Should Mercedes build a GT4 race car?


I am almost always delighted with any comment left after columns like this, because whether you agree with me or not, you’ve taken time to read what I have written and thought it merited a reply, which is usually (but I concede not always) a reasonable indication that I’m doing my job properly.

This week, however, it’s not just me who’d appreciate your thoughts. If you don’t know of him, Tobias Moers is the head of Mercedes-Benz’s AMG division. This means everything from the little 2-litre A45 AMG road car to the fire-spitting 6.2-litre SLS GT3 race car is down to him. I am sure he has many interests outside the industry, but whenever we sit down to talk, we always end up discussing two subjects: product engineering and racing. You’d like him.

Moers is also known as one of the most forthright executives which makes him good to interview because you’ll never get any flannel from him: he’ll either tell you what you want to know or he won’t, which in my book is fair enough. On one subject however, he is uncharacteristically unsure. Unsure to the extent that he asked if I could pose a question to any of you who might be interested and inclined to reply.

It is simply this: should he build a version of his new AMG GT supercar to compete in the GT4 category of racing?

The conversation took place at the New York Motor Show, after the tragic accident at the Nürburgring when a rival GT3 car lost control and left the track, killing a spectator, after which all such cars were temporarily banned until the best plan of action could be determined. As you may know, the GT3 cars have been reinstated, but with limits to the speeds they can reach in certain areas of the track.

I’m not going to say it was an accident waiting to happen, because that would be a trite and lazy observation made by someone not in full possession of the facts. However it is true that a front-line GT3 car is now a ferociously fast machine, quicker by some margin than the GTE cars that race at Le Mans.

It’s also true that GT3 racing has grown over many years now; what was once seen as a category for gentlemen drivers is now at the sharp end, populated by gimlet-eyed, hard-nosed professionals. And because they are capable of wringing the most out the cars, the cars are now being set up with them in mind, which is making them faster still.

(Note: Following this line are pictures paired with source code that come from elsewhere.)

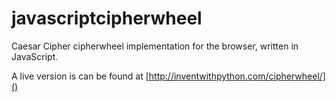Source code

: javascriptcipherwheel
=====================

Caesar Cipher cipherwheel implementation for the browser, written in JavaScript.

A live version is can be found at [http://inventwithpython.com/cipherwheel/]()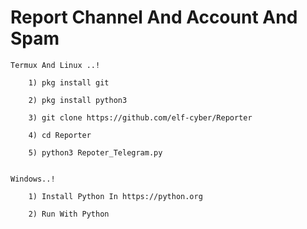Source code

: # Report Channel And Account And Spam
    
    Termux And Linux ..!
        
        1) pkg install git
        
        2) pkg install python3
        
        3) git clone https://github.com/elf-cyber/Reporter
        
        4) cd Reporter
        
        5) python3 Repoter_Telegram.py
    
    
    Windows..!

        1) Install Python In https://python.org
        
        2) Run With Python
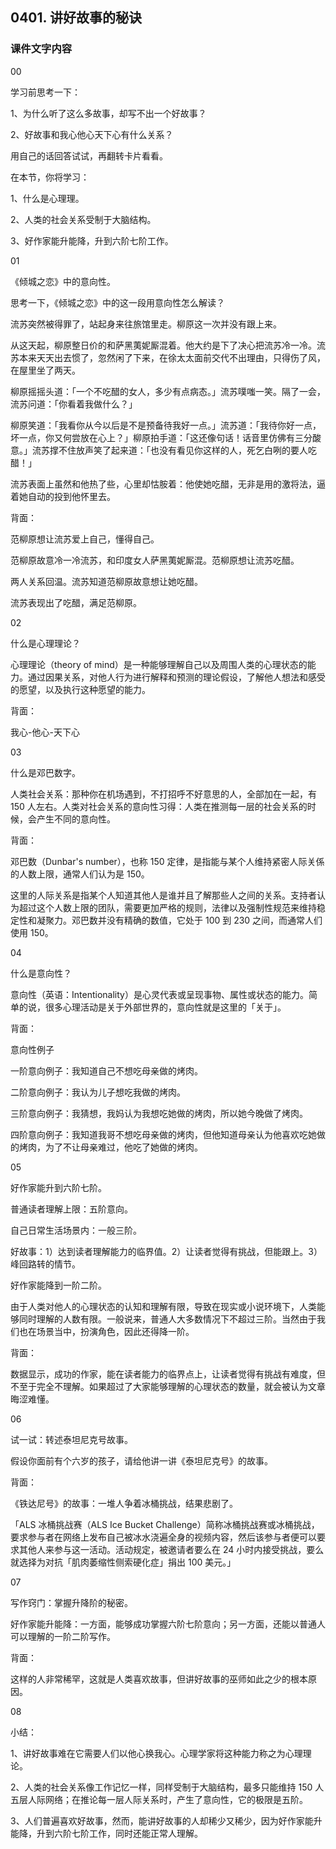 ## 0401. 讲好故事的秘诀

### 课件文字内容

00

学习前思考一下：

1、为什么听了这么多故事，却写不出一个好故事？

2、好故事和我心他心天下心有什么关系？

用自己的话回答试试，再翻转卡片看看。

在本节，你将学习：

1、什么是心理理。

2、人类的社会关系受制于大脑结构。

3、好作家能升能降，升到六阶七阶工作。

01

《倾城之恋》中的意向性。

思考一下，《倾城之恋》中的这一段用意向性怎么解读？

流苏突然被得罪了，站起身来往旅馆里走。柳原这一次并没有跟上来。

从这天起，柳原整日价的和萨黑荑妮厮混着。他大约是下了决心把流苏冷一冷。流苏本来天天出去惯了，忽然闲了下来，在徐太太面前交代不出理由，只得伤了风，在屋里坐了两天。

柳原摇摇头道：「一个不吃醋的女人，多少有点病态。」流苏噗嗤一笑。隔了一会，流苏问道：「你看着我做什么？」

柳原笑道：「我看你从今以后是不是预备待我好一点。」流苏道：「我待你好一点，坏一点，你又何尝放在心上？」柳原拍手道：「这还像句话！话音里仿佛有三分酸意。」流苏撑不住放声笑了起来道：「也没有看见你这样的人，死乞白咧的要人吃醋！」

流苏表面上虽然和他热了些，心里却怙胺着：他使她吃醋，无非是用的激将法，逼着她自动的投到他怀里去。

背面：

范柳原想让流苏爱上自己，懂得自己。

范柳原故意冷一冷流苏，和印度女人萨黑荑妮厮混。范柳原想让流苏吃醋。

两人关系回温。流苏知道范柳原故意想让她吃醋。

流苏表现出了吃醋，满足范柳原。

02

什么是心理理论？

心理理论（theory of mind）是一种能够理解自己以及周围人类的心理状态的能力。通过因果关系，对他人行为进行解释和预测的理论假设，了解他人想法和感受的愿望，以及执行这种愿望的能力。

背面：

我心-他心-天下心

03

什么是邓巴数字。

人类社会关系：那种你在机场遇到，不打招呼不好意思的人，全部加在一起，有 150 人左右。人类对社会关系的意向性习得：人类在推测每一层的社会关系的时候，会产生不同的意向性。

背面：

邓巴数（Dunbar's number），也称 150 定律，是指能与某个人维持紧密人际关係的人数上限，通常人们认为是 150。

这里的人际关系是指某个人知道其他人是谁并且了解那些人之间的关系。支持者认为超过这个人数上限的团队，需要更加严格的规则，法律以及强制性规范来维持稳定性和凝聚力。邓巴数并没有精确的数值，它处于 100 到 230 之间，而通常人们使用 150。

04

什么是意向性？

意向性（英语：Intentionality）是心灵代表或呈现事物、属性或状态的能力。简单的说，很多心理活动是关于外部世界的，意向性就是这里的「关于」。

背面：

意向性例子

一阶意向例子：我知道自己不想吃母亲做的烤肉。

二阶意向例子：我认为儿子想吃我做的烤肉。

三阶意向例子：我猜想，我妈认为我想吃她做的烤肉，所以她今晚做了烤肉。

四阶意向例子：我知道我哥不想吃母亲做的烤肉，但他知道母亲认为他喜欢吃她做的烤肉，为了不让母亲难过，他吃了她做的烤肉。

05

好作家能升到六阶七阶。

普通读者理解上限：五阶意向。

自己日常生活场景内：一般三阶。

好故事：1）达到读者理解能力的临界值。2）让读者觉得有挑战，但能跟上。3）峰回路转的情节。

好作家能降到一阶二阶。

由于人类对他人的心理状态的认知和理解有限，导致在现实或小说环境下，人类能够同时理解的人数有限。一般说来，普通人大多数情况下不超过三阶。当然由于我们也在场景当中，扮演角色，因此还得降一阶。

背面：

数据显示，成功的作家，能在读者能力的临界点上，让读者觉得有挑战有难度，但不至于完全不理解。如果超过了大家能够理解的心理状态的数量，就会被认为文章晦涩难懂。

06

试一试：转述泰坦尼克号故事。

假设你面前有个六岁的孩子，请给他讲一讲《泰坦尼克号》的故事。

背面：

《铁达尼号》的故事：一堆人争着冰桶挑战，结果悲剧了。

「ALS 冰桶挑战赛（ALS Ice Bucket Challenge）简称冰桶挑战赛或冰桶挑战，要求参与者在网络上发布自己被冰水浇遍全身的视频内容，然后该参与者便可以要求其他人来参与这一活动。活动规定，被邀请者要么在 24 小时内接受挑战，要么就选择为对抗「肌肉萎缩性侧索硬化症」捐出 100 美元。」

07

写作窍门：掌握升降阶的秘密。

好作家能升能降：一方面，能够成功掌握六阶七阶意向；另一方面，还能以普通人可以理解的一阶二阶写作。

背面：

这样的人非常稀罕，这就是人类喜欢故事，但讲好故事的巫师如此之少的根本原因。

08

小结：

1、讲好故事难在它需要人们以他心换我心。心理学家将这种能力称之为心理理论。

2、人类的社会关系像工作记忆一样，同样受制于大脑结构，最多只能维持 150 人五层人际网络；在推论每一层人际关系时，产生了意向性，它的极限是五阶。

3、人们普遍喜欢好故事，然而，能讲好故事的人却稀少又稀少，因为好作家能升能降，升到六阶七阶工作，同时还能正常人理解。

So the question is whether GT4 is now going to provide fertile ground for those who still want to race sports cars, but find the heat (and expense) of competing at GT3 level all a bit much. A GT4 car is still a slick-shod, race-prepped competition car, but it has a near-enough standard engine, a tiny fraction of the downforce and depending on the model costs either a high five or a low six figure sum, instead of many hundreds of thousands of pounds, which is what you need for a competitive GT3 machine these days.

I think the category is in the ascendance. Aston Martin has built and sold over 100 GT4 specification V8 Vantages, Lotus has a GT4 Elise, Porsche recently launched a GT4 Cayman road car which is believed very soon to be spawning a race version, and now it is something Mercedes-Benz is considering very seriously indeed. I think it is approaching that critical mass point experienced by GT3 a while back where almost every sports car manufacturer there was suddenly realised their customers (and its bank balance) would be all the poorer without one.

For myself I can’t see the argument for AMG not doing a GT4 car. If Aston can sell plenty I can’t see why Mercedes, with a car as new, gorgeous and as state of the art as the GT cannot too. But I’m not the one being asked: that’s you. So any thoughts you may have on the subject will be gratefully received not just by me, but by AMG too.

While we’re on the subject of GT4 racing, I will be taking part in the Silverstone 24 Hours next weekend, driving a GT4 Vantage, sharing with Aston CEO Andy Palmer, Design Director Marek Reichman and Alice Powell, a 22-year-old hot shot who was the first and I believe remains the only woman to have scored points in GP3. It will be a voyage of discovery for all of us, but Andy in particular who raced for the first time last year.

This will be his maiden outing in one of his own cars, but has already proven quick and consistent in testing in both wet and dry conditions. Besides, I’ve done this race enough times to know that one person’s speed relative to another’s is nothing compared the team’s collective ability to stay out of trouble and still be there at the end. I have little doubt the car will do 24 hours without problem; the question is can we?